Dei tre eventi il più importante, ad avviso di chi scrive, resta il primo: a dispetto della conferenza stampa in diretta del premier sulla riforma Rai; e del silenzio, almeno nell’immediato, sull’intervento a gamba tesa della Consob su un’operazione di mercato che ieri ha ricevuto un accreditamento tutt’altro che scontato dalla sede massima e più trasparente della democrazia finanziaria.   

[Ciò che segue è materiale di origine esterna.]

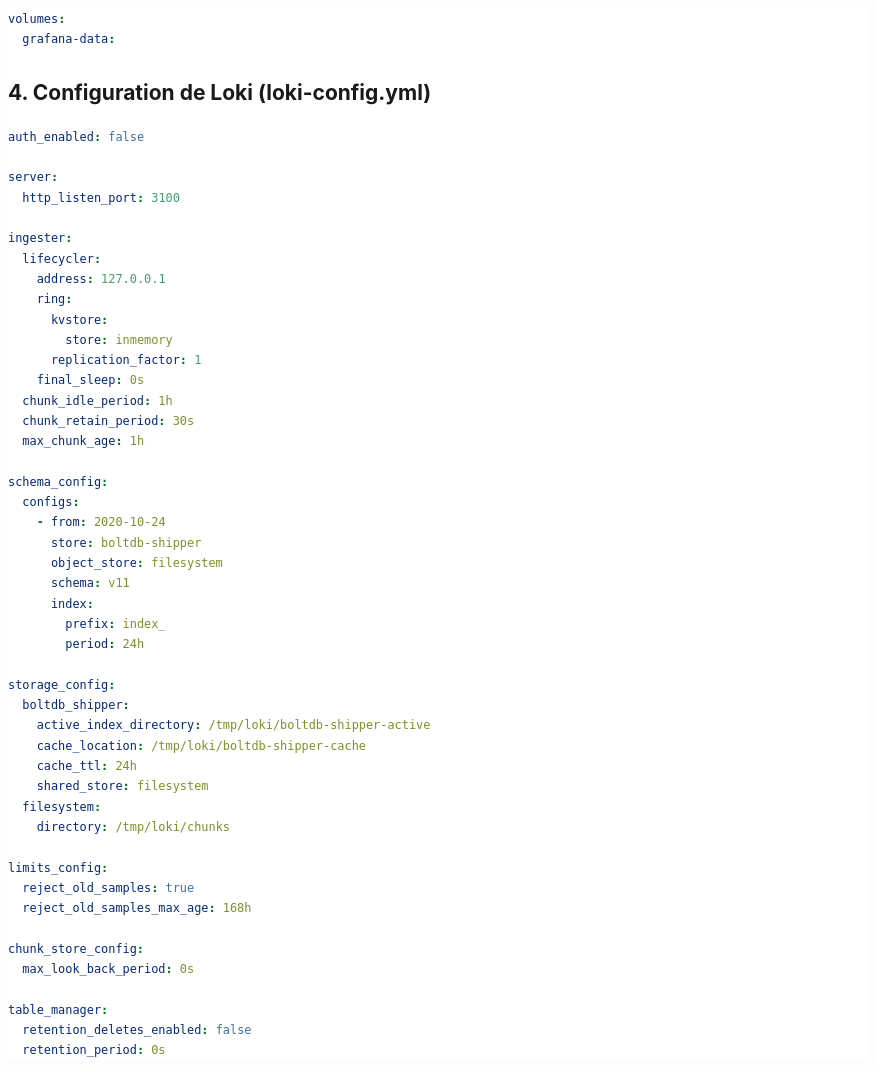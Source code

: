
 ```yaml
volumes:
  grafana-data:
```

## 4. Configuration de Loki (loki-config.yml)

```yaml
auth_enabled: false

server:
  http_listen_port: 3100

ingester:
  lifecycler:
    address: 127.0.0.1
    ring:
      kvstore:
        store: inmemory
      replication_factor: 1
    final_sleep: 0s
  chunk_idle_period: 1h
  chunk_retain_period: 30s
  max_chunk_age: 1h

schema_config:
  configs:
    - from: 2020-10-24
      store: boltdb-shipper
      object_store: filesystem
      schema: v11
      index:
        prefix: index_
        period: 24h

storage_config:
  boltdb_shipper:
    active_index_directory: /tmp/loki/boltdb-shipper-active
    cache_location: /tmp/loki/boltdb-shipper-cache
    cache_ttl: 24h
    shared_store: filesystem
  filesystem:
    directory: /tmp/loki/chunks

limits_config:
  reject_old_samples: true
  reject_old_samples_max_age: 168h

chunk_store_config:
  max_look_back_period: 0s

table_manager:
  retention_deletes_enabled: false
  retention_period: 0s
```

Fra chi ha detto sì all’Opa Rai Way, nell’assemblea di Ei Towers, infatti, non c’è stato solo l’azionista di maggioranza relativa della società, Mediaset con il 40%. Si è detta favorevole anche la platea degli investitori finanziari e degli azionisti privati. Il rappresentate del fondo Amber, socio con una partecipazione di poco superiore al 2%, si esprimeva ieri in questi termini: “Noi partecipiamo all’assemblea perché vogliamo dare il nostro appoggio all’operazione che ha molto senso da un punto di vista industriale ed economico oltre che da un punto di vista sociale con lo spegnimento delle torri che non sono necessarie”; questa dichiarazione può bastare per rendere l’idea dell’“umore” dei presenti e soprattutto del fatto che il giudizio sulle ragioni industriali della fusione non sia messo in discussione praticamente da nessuno. Sempre il rappresentante del fondo Amber, Albano, ha rilasciato un’altra dichiarazione interessante e cioè si è detto disponibile a una revisione dei termini dell’offerta e in particolare delle componenti “cash” e in azioni.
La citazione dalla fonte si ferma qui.